I watched the re-made version of The Lion King recently, and as I watched it, it struck me how much Simba’s story is all of our story. We might not experience it in such an obvious way – there might be no Scar framing us and then passing the blame, but so often we end up carrying responsibility for something that has happened to us that isn’t ours to carry.

Often we carry the responsibility of others and live as if we have caused things to happen. We take responsibility for parents who don’t take responsibility for their own behaviour, or take responsibility for abuse that wasn’t our fault. We take responsibility for a work project even when it was a group effort, or we take responsibility for a relationship and believe that it is struggling because there is something wrong with us.

In the film Simba says “I did something terrible. I don’t want to talk about it.” And this is the voice of shame. Shame says I am bad. I can’t be forgiven.

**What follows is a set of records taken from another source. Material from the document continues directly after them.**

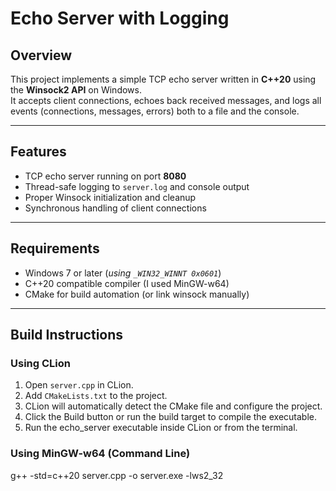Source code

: # Echo Server with Logging

## Overview
This project implements a simple TCP echo server written in **C++20** using the **Winsock2 API** on Windows.  
It accepts client connections, echoes back received messages, and logs all events (connections, messages, errors) both to a file and the console.

---

## Features

- TCP echo server running on port **8080**
- Thread-safe logging to `server.log` and console output
- Proper Winsock initialization and cleanup
- Synchronous handling of client connections

---

## Requirements

- Windows 7 or later (_using `_WIN32_WINNT 0x0601`_)
- C++20 compatible compiler (I used MinGW-w64)
- CMake for build automation (or link winsock manually)

---

## Build Instructions

### Using CLion

1. Open `server.cpp` in CLion.
2. Add `CMakeLists.txt` to the project.
3. CLion will automatically detect the CMake file and configure the project.
4. Click the Build button or run the build target to compile the executable.
5. Run the echo_server executable inside CLion or from the terminal.

### Using MinGW-w64 (Command Line)
g++ -std=c++20 server.cpp -o server.exe -lws2_32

I’m not OK. Shame pushes others away because it believes that if other people knew what you were really like then they wouldn’t want to be around you. Shame keeps secrets. Shame desperately hides the truth from others because it doesn’t believe that others can accept in us the very thing we can’t accept in ourselves. Shame is trying to protect us, but it hurts us in the process.

Shame tells us we are bad, rotten to the core. If people really knew what we’re like on the inside they’d reject us. I haven’t just done something bad. I am bad. In the film Simba worries that if Nala knew the truth about his past she’d turn away from him. He believes that “nobody needs me”. This is the story that shame tells us. We’re bad, we’re unworthy, no one needs us.

Shame kept you alive – you can’t afford to hate the people who hurt you, or failed to love you, so you had to hate yourself. When your needs weren’t met, you concluded that you were wrong to have needs instead. Your shame prevented an uprising. Carolyn Spring.

Shame grows in the darkness. The more you disconnect and hide, the more it confirms the story that shame is telling you. When Simba ran away, nothing challenged his story that he had caused his dad to die. No one knew the truth. It was only when he heard “I know who I am, but who are you?” that he risked going back to where he came from. He risked finding the truth, and in his case, the truth set him free from the lies shame (and Scar) had told him.

The antidotes for shame are compassion and empathy – being heard, seen and known. Telling our struggle to someone else and experiencing their listening, their understanding, their acceptance and their empathy transforms shame and makes it dissipate. It can feel incredibly scary to brave telling someone else about your inner world. What will they think of me? Will they reject me if they really knew?

I know who I am. But who are you?
Are you ready to be set free from shame?